TASK STATEMENT -
Determine how many lines in the entries below contain "WebVR", and output only that number.

RAW DATA -
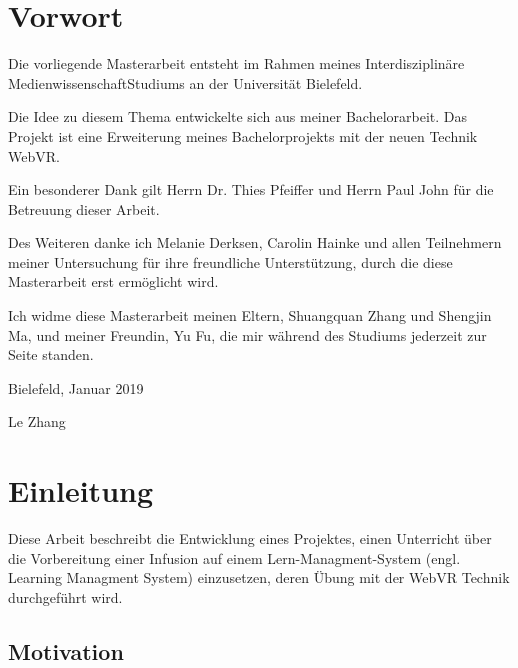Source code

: \chapter*{Vorwort}

Die vorliegende Masterarbeit entsteht im Rahmen meines \glqq Interdisziplinäre Medienwissenschaft\grqq\-Studiums an der Universität Bielefeld.
 
Die Idee zu diesem Thema entwickelte sich aus meiner Bachelorarbeit. Das Projekt ist eine Erweiterung meines Bachelorprojekts mit der neuen Technik WebVR.
 
Ein besonderer Dank gilt Herrn Dr. Thies Pfeiffer und Herrn Paul John für die Betreuung dieser Arbeit.
 
Des Weiteren danke ich Melanie Derksen, Carolin Hainke und allen Teilnehmern meiner Untersuchung für ihre freundliche Unterstützung, durch die diese Masterarbeit erst ermöglicht wird.
 
Ich widme diese Masterarbeit meinen Eltern, Shuangquan Zhang und Shengjin Ma, und meiner Freundin, Yu Fu, die mir während des Studiums jederzeit zur Seite standen.

\vspace{5mm}
 
Bielefeld, Januar 2019
 
Le Zhang

\chapter{Einleitung}

Diese Arbeit beschreibt die Entwicklung eines Projektes, einen Unterricht über die Vorbereitung einer Infusion auf einem Lern-Managment-System (engl. Learning Managment System) einzusetzen, deren Übung mit der WebVR Technik durchgeführt wird.

\section{Motivation}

RESPONSE AREA -
2